Bioequivalence and Bioavailability Forum

cakhatri ★ India, 2013-11-24 11:13 (3797 d 19:16 ago) Posting: # 11951 Views: 14,419	Simulation of data to predict Steady state [General Statistics] Post reply
	Dear members, We have completed a pilot study on a modified formulation to be marketed for EU submission. Is there any way of simulating the data to predict steady state from the pilot study data? Regards Chirag

Helmut
★★★

Vienna, Austria,
2013-11-24 15:30
(3797 d 15:00 ago)

@ cakhatri
Posting: # 11952
Views: 14,637

Nonparametric superposition

Post reply

Hi Chirag,

❝ Is there any way of simulating the data to predict steady state from the pilot study data?

Two ways.

PK modeling.
Nonparametric superposition.

For both you need a reliable estimate of the slowest phase (elimination or absorption if k_a < k_el) and have to assume:

Independence of doses (no auto-induction or -inhibition).
identical rate and extent of absorption, and
identical clearances.

#1 is tricky. Therefore, I would suggest #2.
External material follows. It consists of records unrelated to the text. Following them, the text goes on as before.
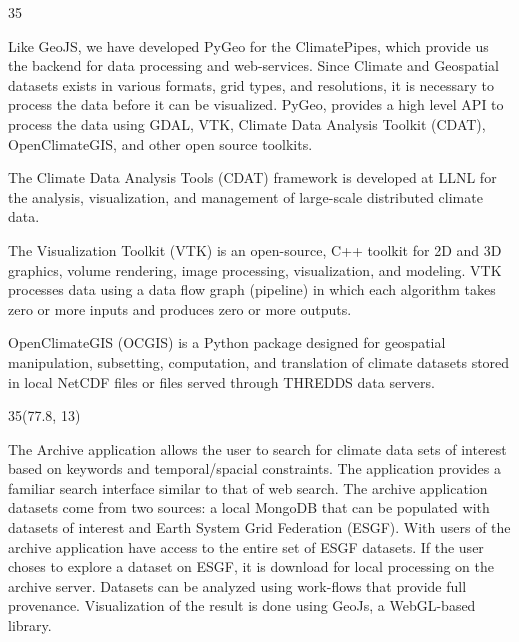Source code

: \documentclass[a0,landscape]{a0poster}
\newenvironment{pcol}[1]{
  \begin{minipage}[t]{#1}
}{
  \end{minipage}
}
\begin{document}
\begin{textblock}{35}
\begin{pcol}{\threecolwidth}
\vspace{1cm}

Like GeoJS, we have developed PyGeo for the ClimatePipes, which provide us the backend for data processing and web-services. Since Climate and Geospatial datasets
exists in various formats, grid types, and resolutions, it is necessary to process the data before it can be visualized. PyGeo, provides a high level API
to process the data using GDAL, VTK, Climate Data Analysis Toolkit (CDAT), OpenClimateGIS, and other open source toolkits.

The Climate Data Analysis Tools (CDAT) framework is developed at LLNL for the analysis, visualization, and management of large-scale distributed climate data.

The Visualization Toolkit (VTK) is an open-source, C++ toolkit for 2D and 3D graphics, volume rendering, image processing, visualization, and modeling. VTK processes
data using a data flow graph (pipeline) in which each algorithm takes zero or more inputs and produces zero or more outputs.

OpenClimateGIS (OCGIS) is a Python package designed for geospatial manipulation, subsetting, computation, and translation of climate datasets stored in local
NetCDF files or files served through THREDDS data servers.

\begin{textblock}{35}(77.8, 13)
\begin{pcol}{35cm}


The Archive application allows the user to search for climate data sets of interest based on keywords and temporal/spacial constraints. The application provides a familiar
search interface similar to that of web search. The archive application datasets come from two sources: a local MongoDB that can be populated with datasets of interest and
Earth System Grid Federation (ESGF). With users of the archive application have access to the entire set of ESGF datasets. If the user choses to
explore a dataset on ESGF, it is download for local processing on the archive server. Datasets can be analyzed using work-flows that provide full provenance. Visualization of
the result is done using GeoJs, a WebGL-based library.


\end{pcol}
\end{textblock}
\end{pcol}
\end{textblock}
\end{document}
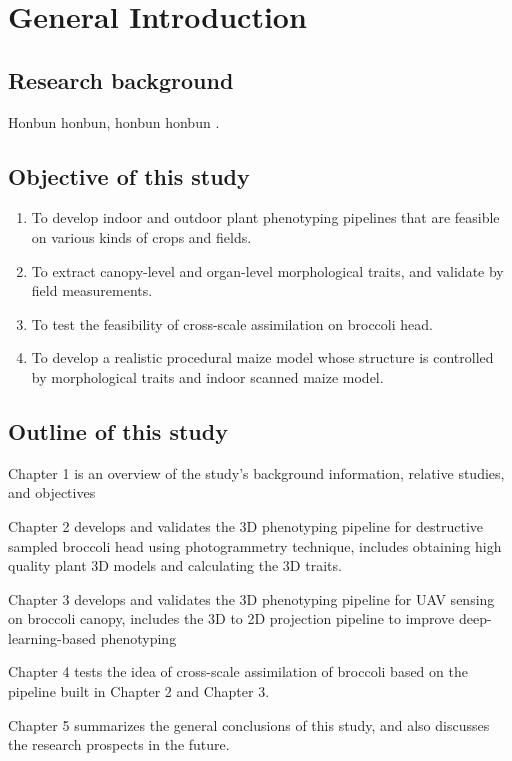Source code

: \chapter{General Introduction}

\section{Research background}

Honbun honbun, honbun honbun \citep{guo_deep_2019, zhao_crop_2019}. 


\section{Objective of this study}

\begin{enumerate}
    \item To develop indoor and outdoor plant phenotyping pipelines that are feasible on various kinds of crops and fields. 
    \item To extract canopy-level and organ-level morphological traits, and validate by field measurements.
    \item To test the feasibility of cross-scale assimilation on broccoli head.
    \item To develop a realistic procedural maize model whose structure is controlled by morphological traits and indoor scanned maize model.
\end{enumerate}


\section{Outline of this study}

Chapter 1 is an overview of the study's background information, relative studies, and objectives

Chapter 2 develops and validates the 3D phenotyping pipeline for destructive sampled broccoli head using photogrammetry technique, includes obtaining high quality plant 3D models and calculating the 3D traits.

Chapter 3 develops and validates the 3D phenotyping pipeline for UAV sensing on broccoli canopy, includes the 3D to 2D projection pipeline to improve deep-learning-based phenotyping

Chapter 4 tests the idea of cross-scale assimilation of broccoli based on the pipeline built in Chapter 2 and Chapter 3.

Chapter 5 summarizes the general conclusions of this study, and also discusses the research prospects in the future.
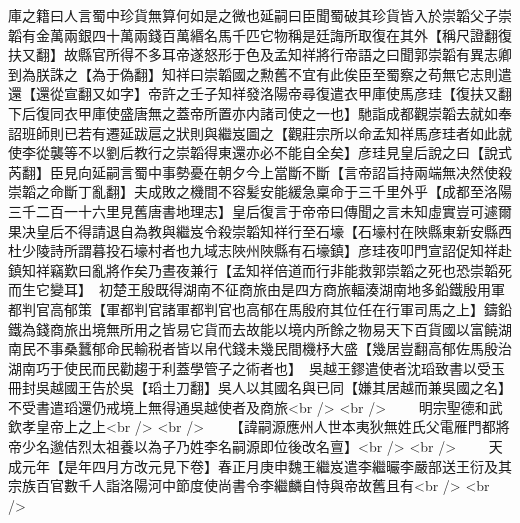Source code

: 庫之籍曰人言蜀中珍貨無算何如是之微也延嗣曰臣聞蜀破其珍貨皆入於崇韜父子崇韜有金萬兩銀四十萬兩錢百萬緡名馬千匹它物稱是廷誨所取復在其外【稱尺證翻復扶又翻】故縣官所得不多耳帝遂怒形于色及孟知祥將行帝語之曰聞郭崇韜有異志卿到為朕誅之【為于偽翻】知祥曰崇韜國之勲舊不宜有此俟臣至蜀察之苟無它志則遣還【還從宣翻又如字】帝許之壬子知祥發洛陽帝尋復遣衣甲庫使馬彦珪【復扶又翻下后復同衣甲庫使盛唐無之蓋帝所置亦内諸司使之一也】馳詣成都觀崇韜去就如奉詔班師則已若有遷延跋扈之狀則與繼岌圖之【觀莊宗所以命孟知祥馬彦珪者如此就使李從襲等不以劉后教行之崇韜得東還亦必不能自全矣】彦珪見皇后說之曰【說式芮翻】臣見向延嗣言蜀中事勢憂在朝夕今上當斷不斷【言帝詔旨持兩端無决然使殺崇韜之命斷丁亂翻】夫成敗之機間不容髪安能緩急稟命于三千里外乎【成都至洛陽三千二百一十六里見舊唐書地理志】皇后復言于帝帝曰傳聞之言未知虛實豈可遽爾果决皇后不得請退自為教與繼岌令殺崇韜知祥行至石壕【石壕村在陜縣東新安縣西杜少陵詩所謂暮投石壕村者也九域志陜州陜縣有石壕鎮】彦珪夜叩門宣詔促知祥赴鎮知祥竊歎曰亂將作矣乃晝夜兼行【孟知祥倍道而行非能救郭崇韜之死也恐崇韜死而生它變耳】　初楚王殷既得湖南不征商旅由是四方商旅輻湊湖南地多鉛鐵殷用軍都判官高郁策【軍都判官諸軍都判官也高郁在馬殷府其位任在行軍司馬之上】鑄鉛鐵為錢商旅出境無所用之皆易它貨而去故能以境内所餘之物易天下百貨國以富饒湖南民不事桑蠶郁命民輸税者皆以帛代錢未幾民間機杼大盛【幾居豈翻高郁佐馬殷治湖南巧于使民而民勸趨于利蓋學管子之術者也】　吳越王鏐遣使者沈瑫致書以受玉冊封吳越國王告於吳【瑫土刀翻】吳人以其國名與已同【嫌其居越而兼吳國之名】不受書遣瑫還仍戒境上無得通吳越使者及商旅<br />
<br />
　　明宗聖德和武欽孝皇帝上之上<br />
<br />
　　【諱嗣源應州人世本夷狄無姓氏父電雁門都將帝少名邈佶烈太祖養以為子乃姓李名嗣源即位後改名亶】<br />
<br />
　　天成元年【是年四月方改元見下卷】春正月庚申魏王繼岌遣李繼曮李嚴部送王衍及其宗族百官數千人詣洛陽河中節度使尚書令李繼麟自恃與帝故舊且有<br />
<br />
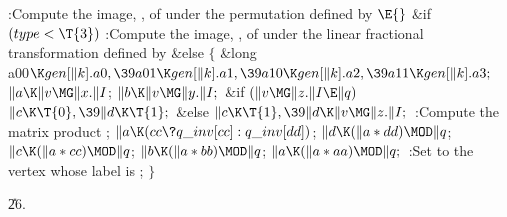 \Y\B\4:Compute the image, , of  under the permutation
defined by \X${}\E{}$\6
\&{if} ${}(\\{type}<\T{3}){}$\1\5
:Compute the image, , of  under the linear fractional
transformation defined by \X\2\6
\&{else}\5
${}\{{}$\5
\1\&{long} \\{a00}${}\K\\{gen}[\|k].\\{a0},\39\\{a01}\K\\{gen}[\|k].\\{a1},\39%
\\{a10}\K\\{gen}[\|k].\\{a2},\39\\{a11}\K\\{gen}[\|k].\\{a3};{}$\7
${}\|a\K\|v\MG\|x.\|I{}$;\5
${}\|b\K\|v\MG\|y.\|I;{}$\6
\&{if} ${}(\|v\MG\|z.\|I\E\|q){}$\1\5
${}\|c\K\T{0},\39\|d\K\T{1};{}$\2\6
\&{else}\1\5
${}\|c\K\T{1},\39\|d\K\|v\MG\|z.\|I;{}$\2\6
:Compute the matrix product \X;\6
${}\|a\K(\\{cc}\?\\{q\_inv}[\\{cc}]:\\{q\_inv}[\\{dd}]){}$;\6
${}\|d\K(\|a*\\{dd})\MOD\|q{}$;\5
${}\|c\K(\|a*\\{cc})\MOD\|q{}$;\5
${}\|b\K(\|a*\\{bb})\MOD\|q{}$;\5
${}\|a\K(\|a*\\{aa})\MOD\|q;{}$\6
:Set  to the vertex whose label is %
\X;\6
\4${}\}{}$\2\par
\U26.\fi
At the multiples of τ stack the single dose profile on top of remaining concentrations.
Add the estimated time course of the slowest phase of the preceding profiles.
Don’t use mean values. In order to plan for the calibration range of the analytical method in the multiple dose study perform the superposition of the most “extreme” subjects of the pilot study. Allow for some “headroom” on both sides. In the example I would suggest LLOQ ≤20 and ULOQ ≥300.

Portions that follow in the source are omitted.